Your job is to print the listing exactly.

_ _ _ _ _

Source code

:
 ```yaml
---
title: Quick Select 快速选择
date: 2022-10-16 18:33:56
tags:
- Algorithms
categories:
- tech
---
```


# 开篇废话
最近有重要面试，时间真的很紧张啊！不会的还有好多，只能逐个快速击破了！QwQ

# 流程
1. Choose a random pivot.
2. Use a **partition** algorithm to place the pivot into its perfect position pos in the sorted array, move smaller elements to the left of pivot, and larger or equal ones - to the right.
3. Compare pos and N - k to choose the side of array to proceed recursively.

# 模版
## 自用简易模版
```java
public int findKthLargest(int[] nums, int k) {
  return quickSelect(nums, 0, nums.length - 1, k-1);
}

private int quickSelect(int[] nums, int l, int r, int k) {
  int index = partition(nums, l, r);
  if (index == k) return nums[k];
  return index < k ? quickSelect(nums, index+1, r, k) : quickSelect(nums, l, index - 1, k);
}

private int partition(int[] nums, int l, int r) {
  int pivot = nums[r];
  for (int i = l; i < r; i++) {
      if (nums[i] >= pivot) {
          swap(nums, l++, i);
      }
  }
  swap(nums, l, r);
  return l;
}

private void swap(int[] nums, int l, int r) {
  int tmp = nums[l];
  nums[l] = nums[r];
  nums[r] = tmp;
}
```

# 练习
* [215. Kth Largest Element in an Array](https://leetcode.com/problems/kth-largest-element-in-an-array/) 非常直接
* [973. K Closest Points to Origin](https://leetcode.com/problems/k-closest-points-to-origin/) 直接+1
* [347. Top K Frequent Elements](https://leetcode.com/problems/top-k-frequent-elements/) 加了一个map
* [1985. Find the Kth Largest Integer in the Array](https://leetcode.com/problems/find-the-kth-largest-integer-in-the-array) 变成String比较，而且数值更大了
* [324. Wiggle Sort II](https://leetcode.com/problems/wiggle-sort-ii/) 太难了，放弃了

_ _ _ _ _

Result:
Source code

:
 ```yaml
---
title: Quick Select 快速选择
date: 2022-10-16 18:33:56
tags:
- Algorithms
categories:
- tech
---
```


# 开篇废话
最近有重要面试，时间真的很紧张啊！不会的还有好多，只能逐个快速击破了！QwQ

# 流程
1. Choose a random pivot.
2. Use a **partition** algorithm to place the pivot into its perfect position pos in the sorted array, move smaller elements to the left of pivot, and larger or equal ones - to the right.
3. Compare pos and N - k to choose the side of array to proceed recursively.

# 模版
## 自用简易模版
```java
public int findKthLargest(int[] nums, int k) {
  return quickSelect(nums, 0, nums.length - 1, k-1);
}

private int quickSelect(int[] nums, int l, int r, int k) {
  int index = partition(nums, l, r);
  if (index == k) return nums[k];
  return index < k ? quickSelect(nums, index+1, r, k) : quickSelect(nums, l, index - 1, k);
}

private int partition(int[] nums, int l, int r) {
  int pivot = nums[r];
  for (int i = l; i < r; i++) {
      if (nums[i] >= pivot) {
          swap(nums, l++, i);
      }
  }
  swap(nums, l, r);
  return l;
}

private void swap(int[] nums, int l, int r) {
  int tmp = nums[l];
  nums[l] = nums[r];
  nums[r] = tmp;
}
```

# 练习
* [215. Kth Largest Element in an Array](https://leetcode.com/problems/kth-largest-element-in-an-array/) 非常直接
* [973. K Closest Points to Origin](https://leetcode.com/problems/k-closest-points-to-origin/) 直接+1
* [347. Top K Frequent Elements](https://leetcode.com/problems/top-k-frequent-elements/) 加了一个map
* [1985. Find the Kth Largest Integer in the Array](https://leetcode.com/problems/find-the-kth-largest-integer-in-the-array) 变成String比较，而且数值更大了
* [324. Wiggle Sort II](https://leetcode.com/problems/wiggle-sort-ii/) 太难了，放弃了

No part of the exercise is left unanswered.